現代日本文學大系 6 北村透谷・山路愛山集 |
筑摩書房 |
1974(昭和44)年6月5日 |
1985(昭和60)年11月10日初版第15刷 |
1988(昭和63)年7月25日初版第15刷 |
天地愛好すべき者多し、而して尤も愛好すべきは処女の純潔なるかな。もし黄金、瑠璃、真珠を尊としとせば、処女の純潔は人界に於ける黄金、瑠璃、真珠なり。もし人生を汚濁穢染の土とせば、処女の純潔は燈明の暗牢に向ふが如しと言はむ、もし世路を荊棘の埋むところとせば、処女の純潔は無害無痍にして荊中に点ずる百合花とや言はむ、われ語を極めて我が愛好するものを嘉賞せんとすれども、人間の言語恐らくは此至宝を形容し尽くすこと能はざるべし。噫人生を厭悪するも厭悪せざるも、誰か処女の純潔に遭ふて欣楽せざるものあらむ。

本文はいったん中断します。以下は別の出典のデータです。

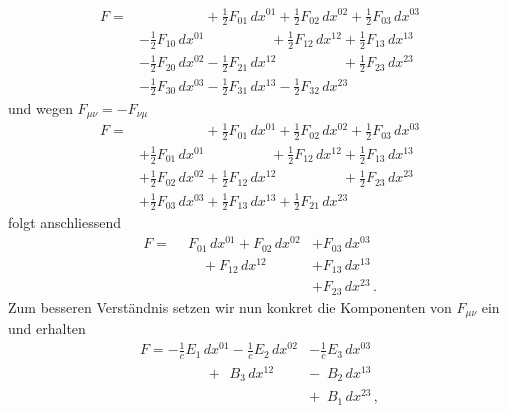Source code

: \begin{align*}
	F
	=
	&\phantom{+ \frac{1}{2} F_{00} \, dx^{00}} + \frac{1}{2} F_{01} \, dx^{01} + \frac{1}{2} F_{02} \, dx^{02} + \frac{1}{2} F_{03} \, dx^{03}
	\\
	&- \frac{1}{2} F_{10} \, dx^{01} \phantom{+ \frac{1}{2} F_{11} \, dx^{11}} + \frac{1}{2} F_{12} \, dx^{12} + \frac{1}{2} F_{13} \, dx^{13}
	\\
	&- \frac{1}{2} F_{20} \, dx^{02} - \frac{1}{2} F_{21} \, dx^{12} \phantom{+ \frac{1}{2} F_{22} \, dx^{22}} + \frac{1}{2} F_{23} \, dx^{23}
	\\
	&- \frac{1}{2} F_{30} \, dx^{03} - \frac{1}{2} F_{31} \, dx^{13} - \frac{1}{2} F_{32} \, dx^{23} \phantom{+ \frac{1}{2} F_{33} \, dx^{33}}
\end{align*}
und wegen $F_{\mu\nu} = -F_{\nu\mu}$
\begin{align*}
	F
	=
	&\phantom{+ \frac{1}{2} F_{00} \, dx^{00}} + \frac{1}{2} F_{01} \, dx^{01} + \frac{1}{2} F_{02} \, dx^{02} + \frac{1}{2} F_{03} \, dx^{03}
	\\
	&+ \frac{1}{2} F_{01} \, dx^{01} \phantom{+ \frac{1}{2} F_{11} \, dx^{11}} + \frac{1}{2} F_{12} \, dx^{12} + \frac{1}{2} F_{13} \, dx^{13}
	\\
	&+ \frac{1}{2} F_{02} \, dx^{02} + \frac{1}{2} F_{12} \, dx^{12} \phantom{+ \frac{1}{2} F_{22} \, dx^{22}} + \frac{1}{2} F_{23} \, dx^{23}
	\\
	&+ \frac{1}{2} F_{03} \, dx^{03} + \frac{1}{2} F_{13} \, dx^{13} + \frac{1}{2} F_{21} \, dx^{23} \phantom{+ \frac{1}{2} F_{33} \, dx^{33}}
\end{align*}
folgt anschliessend
\begin{align*}
	F
	=
	\phantom{+} F_{01} \, dx^{01} + F_{02} \, dx^{02} &+ F_{03} \, dx^{03}
	\\
	\phantom{+ F_{11} \, dx^{11}} + F_{12} \, dx^{12} &+ F_{13} \, dx^{13}
	\\
	\phantom{+ F_{12} \, dx^{12}} \phantom{+ F_{22} \, dx^{22}} &+ F_{23} \, dx^{23} \, .
\end{align*}
Zum besseren Verständnis setzen wir nun konkret die Komponenten von $F_{\mu\nu}$ ein und erhalten
\begin{align*}
	F
	=
	- \frac{1}{c} E_1 \, dx^{01} - \frac{1}{c} E_2 \, dx^{02} &- \frac{1}{c} E_3 \, dx^{03}
	\\
	\phantom{+ \frac{1}{c} F_{11} \, dx^{11}} + \phantom{\frac{1}{c}} B_3 \, dx^{12} &- \phantom{\frac{1}{c}} B_2 \, dx^{13}
	\\
	\phantom{+ \frac{1}{c} F_{12} \, dx^{12}} \phantom{+ \frac{1}{c} F_{22} \, dx^{22}} &+ \phantom{\frac{1}{c}} B_1 \, dx^{23} \, ,
\end{align*}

然れども我はわが文学の為に苦しむこと久し。悲しくも我が文学の祖先は、処女の純潔を尊とむことを知らず。徳川氏時代の戯作家は言へば更なり、古への歌人も、また彼の霊妙なる厭世思想家等も、遂に処女の純潔を尊むに至らず、千載の孤客をして批評の筆硯に対して先づ血涙一滴たらしむ、嗚呼、処女の純潔に対して端然として襟を正うする作家、遂に我が文界に望むべからざるか。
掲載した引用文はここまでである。